To be honest, I hit my "fatigue" point about 9pm, which is when I generally get ready for bed during the week.  I had some caffeine and a huge glass of water, so I'm feeling pretty back to my normal speed.  We'll see how long that lasts.  I doubt I'll be finishing anymore books, but I'd like to make a good dent in a couple more before I call it a wrap for the night.

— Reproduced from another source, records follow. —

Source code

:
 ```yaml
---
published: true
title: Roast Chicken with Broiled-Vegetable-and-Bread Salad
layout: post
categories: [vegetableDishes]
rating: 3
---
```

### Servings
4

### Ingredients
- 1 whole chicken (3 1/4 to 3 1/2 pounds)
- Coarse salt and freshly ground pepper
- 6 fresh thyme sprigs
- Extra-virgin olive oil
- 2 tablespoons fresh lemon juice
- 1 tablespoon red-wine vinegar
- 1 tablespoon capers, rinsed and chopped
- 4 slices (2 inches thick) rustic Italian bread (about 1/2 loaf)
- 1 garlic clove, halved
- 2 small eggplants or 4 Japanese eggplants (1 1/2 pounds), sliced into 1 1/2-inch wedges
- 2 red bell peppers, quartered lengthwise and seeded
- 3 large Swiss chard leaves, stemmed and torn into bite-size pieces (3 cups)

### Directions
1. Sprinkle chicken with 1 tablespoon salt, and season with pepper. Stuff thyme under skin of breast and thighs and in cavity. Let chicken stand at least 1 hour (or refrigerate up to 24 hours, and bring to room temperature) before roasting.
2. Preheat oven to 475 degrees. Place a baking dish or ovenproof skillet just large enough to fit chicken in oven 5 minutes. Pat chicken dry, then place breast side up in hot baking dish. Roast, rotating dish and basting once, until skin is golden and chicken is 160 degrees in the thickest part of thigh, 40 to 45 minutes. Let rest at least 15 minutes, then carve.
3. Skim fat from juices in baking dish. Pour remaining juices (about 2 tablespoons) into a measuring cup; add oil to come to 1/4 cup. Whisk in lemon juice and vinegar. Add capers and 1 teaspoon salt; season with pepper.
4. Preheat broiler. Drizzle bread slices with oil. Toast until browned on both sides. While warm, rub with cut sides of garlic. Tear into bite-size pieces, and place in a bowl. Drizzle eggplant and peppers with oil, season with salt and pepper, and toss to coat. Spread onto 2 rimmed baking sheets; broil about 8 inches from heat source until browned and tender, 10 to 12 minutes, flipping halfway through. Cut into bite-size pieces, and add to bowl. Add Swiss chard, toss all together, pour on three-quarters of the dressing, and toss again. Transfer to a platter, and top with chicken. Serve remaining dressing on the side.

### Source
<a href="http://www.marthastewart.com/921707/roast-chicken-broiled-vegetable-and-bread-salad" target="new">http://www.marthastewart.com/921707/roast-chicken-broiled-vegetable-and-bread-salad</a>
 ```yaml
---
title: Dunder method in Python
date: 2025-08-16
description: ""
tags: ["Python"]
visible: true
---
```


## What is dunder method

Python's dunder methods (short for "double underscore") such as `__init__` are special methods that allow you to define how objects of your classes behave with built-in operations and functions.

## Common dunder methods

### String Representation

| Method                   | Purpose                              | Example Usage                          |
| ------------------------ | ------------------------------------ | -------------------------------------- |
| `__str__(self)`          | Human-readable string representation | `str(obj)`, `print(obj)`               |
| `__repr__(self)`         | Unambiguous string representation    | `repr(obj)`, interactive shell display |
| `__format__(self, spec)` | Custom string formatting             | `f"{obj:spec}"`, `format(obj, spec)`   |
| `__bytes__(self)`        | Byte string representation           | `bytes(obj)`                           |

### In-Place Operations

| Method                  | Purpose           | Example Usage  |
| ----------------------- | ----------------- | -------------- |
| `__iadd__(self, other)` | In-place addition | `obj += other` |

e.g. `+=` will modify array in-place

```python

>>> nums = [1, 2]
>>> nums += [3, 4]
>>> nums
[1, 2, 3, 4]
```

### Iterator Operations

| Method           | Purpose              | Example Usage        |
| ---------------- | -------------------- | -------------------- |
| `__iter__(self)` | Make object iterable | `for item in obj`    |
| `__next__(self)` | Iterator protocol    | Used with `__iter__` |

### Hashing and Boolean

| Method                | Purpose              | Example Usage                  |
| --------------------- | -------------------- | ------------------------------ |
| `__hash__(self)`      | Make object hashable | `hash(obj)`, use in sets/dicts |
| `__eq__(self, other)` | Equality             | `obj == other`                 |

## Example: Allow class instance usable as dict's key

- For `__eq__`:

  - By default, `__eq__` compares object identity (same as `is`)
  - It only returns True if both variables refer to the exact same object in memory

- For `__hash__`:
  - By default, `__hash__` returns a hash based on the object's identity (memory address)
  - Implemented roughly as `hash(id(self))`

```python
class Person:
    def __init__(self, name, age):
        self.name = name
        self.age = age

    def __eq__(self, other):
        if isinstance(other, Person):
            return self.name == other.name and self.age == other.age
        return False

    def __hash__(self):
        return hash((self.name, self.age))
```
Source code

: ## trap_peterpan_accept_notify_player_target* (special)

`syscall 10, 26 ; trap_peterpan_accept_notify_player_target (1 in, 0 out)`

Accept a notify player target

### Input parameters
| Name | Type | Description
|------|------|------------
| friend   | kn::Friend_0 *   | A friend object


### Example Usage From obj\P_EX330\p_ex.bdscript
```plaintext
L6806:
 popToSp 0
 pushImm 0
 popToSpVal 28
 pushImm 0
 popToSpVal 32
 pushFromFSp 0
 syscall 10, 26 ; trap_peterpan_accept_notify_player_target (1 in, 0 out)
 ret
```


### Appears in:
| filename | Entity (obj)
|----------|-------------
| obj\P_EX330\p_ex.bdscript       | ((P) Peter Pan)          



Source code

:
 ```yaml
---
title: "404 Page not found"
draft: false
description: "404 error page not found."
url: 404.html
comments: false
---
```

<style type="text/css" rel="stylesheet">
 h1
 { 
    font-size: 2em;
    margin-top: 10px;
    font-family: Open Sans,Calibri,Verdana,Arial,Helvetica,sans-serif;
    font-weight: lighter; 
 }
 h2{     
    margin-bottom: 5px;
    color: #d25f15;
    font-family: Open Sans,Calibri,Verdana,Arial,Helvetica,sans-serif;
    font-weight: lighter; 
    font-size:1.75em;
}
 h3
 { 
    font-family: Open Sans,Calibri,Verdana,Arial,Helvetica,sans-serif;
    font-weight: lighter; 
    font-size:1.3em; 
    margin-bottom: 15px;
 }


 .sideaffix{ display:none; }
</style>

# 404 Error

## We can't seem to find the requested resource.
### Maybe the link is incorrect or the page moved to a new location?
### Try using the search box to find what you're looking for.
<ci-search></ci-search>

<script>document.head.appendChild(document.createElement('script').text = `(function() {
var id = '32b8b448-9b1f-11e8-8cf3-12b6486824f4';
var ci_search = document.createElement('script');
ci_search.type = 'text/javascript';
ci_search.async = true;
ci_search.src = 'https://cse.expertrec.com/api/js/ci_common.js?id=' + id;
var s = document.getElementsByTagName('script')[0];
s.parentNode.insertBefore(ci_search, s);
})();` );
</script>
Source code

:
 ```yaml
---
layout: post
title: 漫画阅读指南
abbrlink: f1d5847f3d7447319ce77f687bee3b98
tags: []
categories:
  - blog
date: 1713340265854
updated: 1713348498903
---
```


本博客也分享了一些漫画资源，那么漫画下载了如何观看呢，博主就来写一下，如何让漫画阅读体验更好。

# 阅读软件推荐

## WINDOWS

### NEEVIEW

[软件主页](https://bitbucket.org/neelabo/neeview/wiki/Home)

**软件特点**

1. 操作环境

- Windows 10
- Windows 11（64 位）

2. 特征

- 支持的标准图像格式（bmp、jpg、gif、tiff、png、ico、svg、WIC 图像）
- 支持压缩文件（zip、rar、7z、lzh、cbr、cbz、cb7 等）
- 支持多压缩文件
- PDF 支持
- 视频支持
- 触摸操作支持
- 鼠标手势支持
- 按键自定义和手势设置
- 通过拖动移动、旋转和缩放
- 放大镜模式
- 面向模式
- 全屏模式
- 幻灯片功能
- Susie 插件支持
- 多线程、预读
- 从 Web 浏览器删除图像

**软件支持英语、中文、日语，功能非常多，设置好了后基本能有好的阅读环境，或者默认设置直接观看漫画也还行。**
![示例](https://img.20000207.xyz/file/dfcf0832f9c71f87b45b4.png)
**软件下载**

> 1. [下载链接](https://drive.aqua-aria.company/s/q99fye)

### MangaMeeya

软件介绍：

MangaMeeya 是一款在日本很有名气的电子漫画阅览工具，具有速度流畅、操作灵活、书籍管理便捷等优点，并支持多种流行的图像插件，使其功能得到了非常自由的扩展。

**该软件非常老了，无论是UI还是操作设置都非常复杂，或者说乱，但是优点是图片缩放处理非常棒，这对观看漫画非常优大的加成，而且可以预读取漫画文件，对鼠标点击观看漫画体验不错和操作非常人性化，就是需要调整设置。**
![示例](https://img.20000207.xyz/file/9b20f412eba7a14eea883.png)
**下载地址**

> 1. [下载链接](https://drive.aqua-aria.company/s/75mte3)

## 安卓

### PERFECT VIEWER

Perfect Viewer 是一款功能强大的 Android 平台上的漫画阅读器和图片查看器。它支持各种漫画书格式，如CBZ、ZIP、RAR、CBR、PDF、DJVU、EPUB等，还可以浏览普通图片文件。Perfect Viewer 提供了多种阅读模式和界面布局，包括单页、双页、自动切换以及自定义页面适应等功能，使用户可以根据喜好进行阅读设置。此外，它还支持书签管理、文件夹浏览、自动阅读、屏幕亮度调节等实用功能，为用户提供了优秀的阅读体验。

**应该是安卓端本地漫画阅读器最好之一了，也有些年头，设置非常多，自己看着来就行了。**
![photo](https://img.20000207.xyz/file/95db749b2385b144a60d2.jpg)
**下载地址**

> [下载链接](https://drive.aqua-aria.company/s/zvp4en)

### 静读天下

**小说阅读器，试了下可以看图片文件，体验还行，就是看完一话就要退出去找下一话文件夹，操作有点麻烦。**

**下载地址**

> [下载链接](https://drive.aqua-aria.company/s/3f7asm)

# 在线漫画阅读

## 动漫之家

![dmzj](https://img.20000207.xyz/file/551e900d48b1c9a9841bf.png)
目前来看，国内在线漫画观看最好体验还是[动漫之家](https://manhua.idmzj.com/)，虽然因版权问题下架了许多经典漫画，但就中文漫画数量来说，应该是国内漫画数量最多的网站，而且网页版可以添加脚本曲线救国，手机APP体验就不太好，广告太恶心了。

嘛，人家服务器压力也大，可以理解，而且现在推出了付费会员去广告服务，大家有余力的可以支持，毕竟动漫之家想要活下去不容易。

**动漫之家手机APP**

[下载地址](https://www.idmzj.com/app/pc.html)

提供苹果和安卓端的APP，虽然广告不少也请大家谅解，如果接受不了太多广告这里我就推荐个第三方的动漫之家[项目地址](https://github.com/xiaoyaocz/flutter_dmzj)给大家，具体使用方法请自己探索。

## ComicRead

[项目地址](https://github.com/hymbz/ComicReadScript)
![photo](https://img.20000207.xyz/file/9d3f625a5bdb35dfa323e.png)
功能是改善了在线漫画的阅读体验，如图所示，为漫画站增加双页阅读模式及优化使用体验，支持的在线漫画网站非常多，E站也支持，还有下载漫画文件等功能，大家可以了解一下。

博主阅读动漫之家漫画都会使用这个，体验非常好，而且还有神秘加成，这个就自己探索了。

Here's where things are at for the moment:

Hours Read:  
 Once again, this is tough.  I haven't really kept track very well.  My guess is that I'm somewhere around 8?  It's still not very good though.  I've had a lot of little interruptions all day.

Books Read:
4--Love Life by Rob Lowe, Always Emily by Michaela MacColl, Aristotle and Dante Discover the Secrets of the Universe by Benjamin Saenz, and I Survived Hurricane Katrina, 2005 by Lauren Tarshis.

Essays Graded:
5--Which isn't so hot.  I would have liked to have done more than that, but I'll take what I can get.  :(

Drinks & Snacks:  Surprisingly, no more snacks, just Wendys for dinner (bad, but so good) and then water, water, water all evening.  I'm honestly going to float away at some point, right?

Number of Readathons I've Participated In:  Just for record keeping sake, I went back to see how many of these I've participated in.  This will make my 10th readathon.  I started participating back in April of 2009, which is amazing and awesome to me.  There were two that I couldn't join in on over the years, but otherwise, I've always been here. 

Well, enough nostalgia.  I don't want my sleepiness to catch up to me.  I have a little energy left and would like to keep it as long as possible.  For now, it will be book rotating time.  Best wishes to everyone who might still be hanging in there!